The problem
If a record holds a picture, leave the picture out and print everything else exactly.

Supplied data
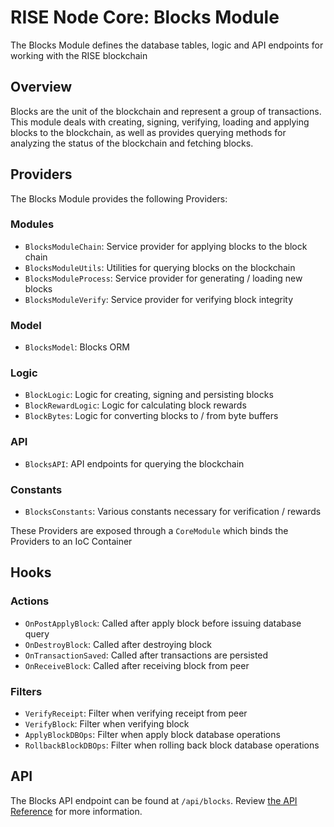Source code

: # RISE Node Core: Blocks Module

The Blocks Module defines the database tables, logic and API endpoints for working with the RISE blockchain

## Overview

Blocks are the unit of the blockchain and represent a group of transactions. This module deals with creating, signing, verifying, loading and applying blocks to the blockchain, as well as provides querying methods for analyzing the status of the blockchain and fetching blocks.

## Providers

The Blocks Module provides the following Providers:

### Modules

* `BlocksModuleChain`: Service provider for applying blocks to the block chain
* `BlocksModuleUtils`: Utilities for querying blocks on the blockchain
* `BlocksModuleProcess`: Service provider for generating / loading new blocks
* `BlocksModuleVerify`: Service provider for verifying block integrity

### Model

* `BlocksModel`: Blocks ORM

### Logic

* `BlockLogic`: Logic for creating, signing and persisting blocks
* `BlockRewardLogic`: Logic for calculating block rewards
* `BlockBytes`: Logic for converting blocks to / from byte buffers

### API

* `BlocksAPI`: API endpoints for querying the blockchain

### Constants

* `BlocksConstants`: Various constants necessary for verification / rewards

These Providers are exposed through a `CoreModule` which binds the Providers to an IoC Container

## Hooks

### Actions

* `OnPostApplyBlock`: Called after apply block before issuing database query
* `OnDestroyBlock`: Called after destroying block
* `OnTransactionSaved`: Called after transactions are persisted
* `OnReceiveBlock`: Called after receiving block from peer

### Filters

* `VerifyReceipt`: Filter when verifying receipt from peer
* `VerifyBlock`: Filter when verifying block
* `ApplyBlockDBOps`: Filter when apply block database operations
* `RollbackBlockDBOps`: Filter when rolling back block database operations

## API

The Blocks API endpoint can be found at `/api/blocks`. Review [the API Reference](https://risevision.github.io/#tag/Blocks-API) for more information.



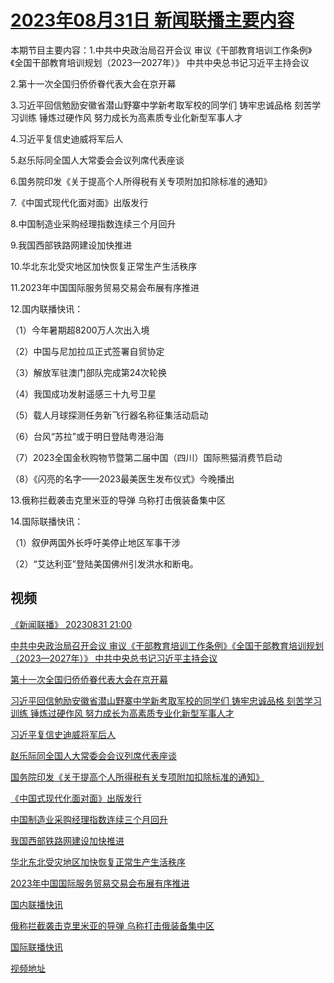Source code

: # [2023年08月31日 新闻联播主要内容](https://tv.cctv.com/lm/xwlb/day/20230831.shtml)

本期节目主要内容：1.中共中央政治局召开会议 审议《干部教育培训工作条例》《全国干部教育培训规划（2023—2027年）》 中共中央总书记习近平主持会议

2.第十一次全国归侨侨眷代表大会在京开幕

3.习近平回信勉励安徽省潜山野寨中学新考取军校的同学们 铸牢忠诚品格 刻苦学习训练 锤炼过硬作风 努力成长为高素质专业化新型军事人才

4.习近平复信史迪威将军后人

5.赵乐际同全国人大常委会会议列席代表座谈

6.国务院印发《关于提高个人所得税有关专项附加扣除标准的通知》

7.《中国式现代化面对面》出版发行

8.中国制造业采购经理指数连续三个月回升

9.我国西部铁路网建设加快推进

10.华北东北受灾地区加快恢复正常生产生活秩序

11.2023年中国国际服务贸易交易会布展有序推进

12.国内联播快讯：

（1）今年暑期超8200万人次出入境

（2）中国与尼加拉瓜正式签署自贸协定

（3）解放军驻澳门部队完成第24次轮换

（4）我国成功发射遥感三十九号卫星

（5）载人月球探测任务新飞行器名称征集活动启动

（6）台风“苏拉”或于明日登陆粤港沿海

（7）2023全国金秋购物节暨第二届中国（四川）国际熊猫消费节启动

（8）《闪亮的名字——2023最美医生发布仪式》今晚播出

13.俄称拦截袭击克里米亚的导弹 乌称打击俄装备集中区

14.国际联播快讯：

（1）叙伊两国外长呼吁美停止地区军事干涉

（2）“艾达利亚”登陆美国佛州引发洪水和断电。

## 视频

[《新闻联播》 20230831 21:00](https://tv.cctv.com/2023/08/31/VIDECL7RVdwbw7sACpoK5bBj230831.shtml)

[中共中央政治局召开会议 审议《干部教育培训工作条例》《全国干部教育培训规划（2023—2027年）》 中共中央总书记习近平主持会议](https://tv.cctv.com/2023/08/31/VIDEwhIMsdzsjxyjuOlhnXky230831.shtml)

[第十一次全国归侨侨眷代表大会在京开幕](https://tv.cctv.com/2023/08/31/VIDETADQ7kZ2HCyUdvvqf0z2230831.shtml)

[习近平回信勉励安徽省潜山野寨中学新考取军校的同学们 铸牢忠诚品格 刻苦学习训练 锤炼过硬作风 努力成长为高素质专业化新型军事人才](https://tv.cctv.com/2023/08/31/VIDES7QLvf43PBnWsjXHb6xP230831.shtml)

[习近平复信史迪威将军后人](https://tv.cctv.com/2023/08/31/VIDEzH2RAW78xQmYS3kuOQO0230831.shtml)

[赵乐际同全国人大常委会会议列席代表座谈](https://tv.cctv.com/2023/08/31/VIDEr3TswADksTZoglV2gzVa230831.shtml)

[国务院印发《关于提高个人所得税有关专项附加扣除标准的通知》](https://tv.cctv.com/2023/08/31/VIDEehupshoWo1xCikvdfhqS230831.shtml)

[《中国式现代化面对面》出版发行](https://tv.cctv.com/2023/08/31/VIDEoNq7rl8YDw6G89G3OBgJ230831.shtml)

[中国制造业采购经理指数连续三个月回升](https://tv.cctv.com/2023/08/31/VIDEwjnDbPmDxMcvpceAgPFv230831.shtml)

[我国西部铁路网建设加快推进](https://tv.cctv.com/2023/08/31/VIDEEvUX9PCTb0SqVWAhtiel230831.shtml)

[华北东北受灾地区加快恢复正常生产生活秩序](https://tv.cctv.com/2023/08/31/VIDE6BBQpYa3HypwJT4nfzp7230831.shtml)

[2023年中国国际服务贸易交易会布展有序推进](https://tv.cctv.com/2023/08/31/VIDEq4WzovVXfOVLF4UocyOo230831.shtml)

[国内联播快讯](https://tv.cctv.com/2023/08/31/VIDEhvGluLYWqwmcHscRnvGI230831.shtml)

[俄称拦截袭击克里米亚的导弹 乌称打击俄装备集中区](https://tv.cctv.com/2023/08/31/VIDECie9WQ62zFNIBEtBmO8q230831.shtml)

[国际联播快讯](https://tv.cctv.com/2023/08/31/VIDEPsGi6mYeoEwbpHIby6lP230831.shtml)

[视频地址](https://tv.cctv.com/lm/xwlb/day/20230831.shtml)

The answer
Source code

: # RISE Node Core: Blocks Module

The Blocks Module defines the database tables, logic and API endpoints for working with the RISE blockchain

## Overview

Blocks are the unit of the blockchain and represent a group of transactions. This module deals with creating, signing, verifying, loading and applying blocks to the blockchain, as well as provides querying methods for analyzing the status of the blockchain and fetching blocks.

## Providers

The Blocks Module provides the following Providers:

### Modules

* `BlocksModuleChain`: Service provider for applying blocks to the block chain
* `BlocksModuleUtils`: Utilities for querying blocks on the blockchain
* `BlocksModuleProcess`: Service provider for generating / loading new blocks
* `BlocksModuleVerify`: Service provider for verifying block integrity

### Model

* `BlocksModel`: Blocks ORM

### Logic

* `BlockLogic`: Logic for creating, signing and persisting blocks
* `BlockRewardLogic`: Logic for calculating block rewards
* `BlockBytes`: Logic for converting blocks to / from byte buffers

### API

* `BlocksAPI`: API endpoints for querying the blockchain

### Constants

* `BlocksConstants`: Various constants necessary for verification / rewards

These Providers are exposed through a `CoreModule` which binds the Providers to an IoC Container

## Hooks

### Actions

* `OnPostApplyBlock`: Called after apply block before issuing database query
* `OnDestroyBlock`: Called after destroying block
* `OnTransactionSaved`: Called after transactions are persisted
* `OnReceiveBlock`: Called after receiving block from peer

### Filters

* `VerifyReceipt`: Filter when verifying receipt from peer
* `VerifyBlock`: Filter when verifying block
* `ApplyBlockDBOps`: Filter when apply block database operations
* `RollbackBlockDBOps`: Filter when rolling back block database operations

## API

The Blocks API endpoint can be found at `/api/blocks`. Review [the API Reference](https://risevision.github.io/#tag/Blocks-API) for more information.



Source code

: # [2023年08月31日 新闻联播主要内容](https://tv.cctv.com/lm/xwlb/day/20230831.shtml)

本期节目主要内容：1.中共中央政治局召开会议 审议《干部教育培训工作条例》《全国干部教育培训规划（2023—2027年）》 中共中央总书记习近平主持会议

2.第十一次全国归侨侨眷代表大会在京开幕

3.习近平回信勉励安徽省潜山野寨中学新考取军校的同学们 铸牢忠诚品格 刻苦学习训练 锤炼过硬作风 努力成长为高素质专业化新型军事人才

4.习近平复信史迪威将军后人

5.赵乐际同全国人大常委会会议列席代表座谈

6.国务院印发《关于提高个人所得税有关专项附加扣除标准的通知》

7.《中国式现代化面对面》出版发行

8.中国制造业采购经理指数连续三个月回升

9.我国西部铁路网建设加快推进

10.华北东北受灾地区加快恢复正常生产生活秩序

11.2023年中国国际服务贸易交易会布展有序推进

12.国内联播快讯：

（1）今年暑期超8200万人次出入境

（2）中国与尼加拉瓜正式签署自贸协定

（3）解放军驻澳门部队完成第24次轮换

（4）我国成功发射遥感三十九号卫星

（5）载人月球探测任务新飞行器名称征集活动启动

（6）台风“苏拉”或于明日登陆粤港沿海

（7）2023全国金秋购物节暨第二届中国（四川）国际熊猫消费节启动

（8）《闪亮的名字——2023最美医生发布仪式》今晚播出

13.俄称拦截袭击克里米亚的导弹 乌称打击俄装备集中区

14.国际联播快讯：

（1）叙伊两国外长呼吁美停止地区军事干涉

（2）“艾达利亚”登陆美国佛州引发洪水和断电。

## 视频

[《新闻联播》 20230831 21:00](https://tv.cctv.com/2023/08/31/VIDECL7RVdwbw7sACpoK5bBj230831.shtml)

[中共中央政治局召开会议 审议《干部教育培训工作条例》《全国干部教育培训规划（2023—2027年）》 中共中央总书记习近平主持会议](https://tv.cctv.com/2023/08/31/VIDEwhIMsdzsjxyjuOlhnXky230831.shtml)

[第十一次全国归侨侨眷代表大会在京开幕](https://tv.cctv.com/2023/08/31/VIDETADQ7kZ2HCyUdvvqf0z2230831.shtml)

[习近平回信勉励安徽省潜山野寨中学新考取军校的同学们 铸牢忠诚品格 刻苦学习训练 锤炼过硬作风 努力成长为高素质专业化新型军事人才](https://tv.cctv.com/2023/08/31/VIDES7QLvf43PBnWsjXHb6xP230831.shtml)

[习近平复信史迪威将军后人](https://tv.cctv.com/2023/08/31/VIDEzH2RAW78xQmYS3kuOQO0230831.shtml)

[赵乐际同全国人大常委会会议列席代表座谈](https://tv.cctv.com/2023/08/31/VIDEr3TswADksTZoglV2gzVa230831.shtml)

[国务院印发《关于提高个人所得税有关专项附加扣除标准的通知》](https://tv.cctv.com/2023/08/31/VIDEehupshoWo1xCikvdfhqS230831.shtml)

[《中国式现代化面对面》出版发行](https://tv.cctv.com/2023/08/31/VIDEoNq7rl8YDw6G89G3OBgJ230831.shtml)

[中国制造业采购经理指数连续三个月回升](https://tv.cctv.com/2023/08/31/VIDEwjnDbPmDxMcvpceAgPFv230831.shtml)

[我国西部铁路网建设加快推进](https://tv.cctv.com/2023/08/31/VIDEEvUX9PCTb0SqVWAhtiel230831.shtml)

[华北东北受灾地区加快恢复正常生产生活秩序](https://tv.cctv.com/2023/08/31/VIDE6BBQpYa3HypwJT4nfzp7230831.shtml)

[2023年中国国际服务贸易交易会布展有序推进](https://tv.cctv.com/2023/08/31/VIDEq4WzovVXfOVLF4UocyOo230831.shtml)

[国内联播快讯](https://tv.cctv.com/2023/08/31/VIDEhvGluLYWqwmcHscRnvGI230831.shtml)

[俄称拦截袭击克里米亚的导弹 乌称打击俄装备集中区](https://tv.cctv.com/2023/08/31/VIDECie9WQ62zFNIBEtBmO8q230831.shtml)

[国际联播快讯](https://tv.cctv.com/2023/08/31/VIDEPsGi6mYeoEwbpHIby6lP230831.shtml)

[视频地址](https://tv.cctv.com/lm/xwlb/day/20230831.shtml)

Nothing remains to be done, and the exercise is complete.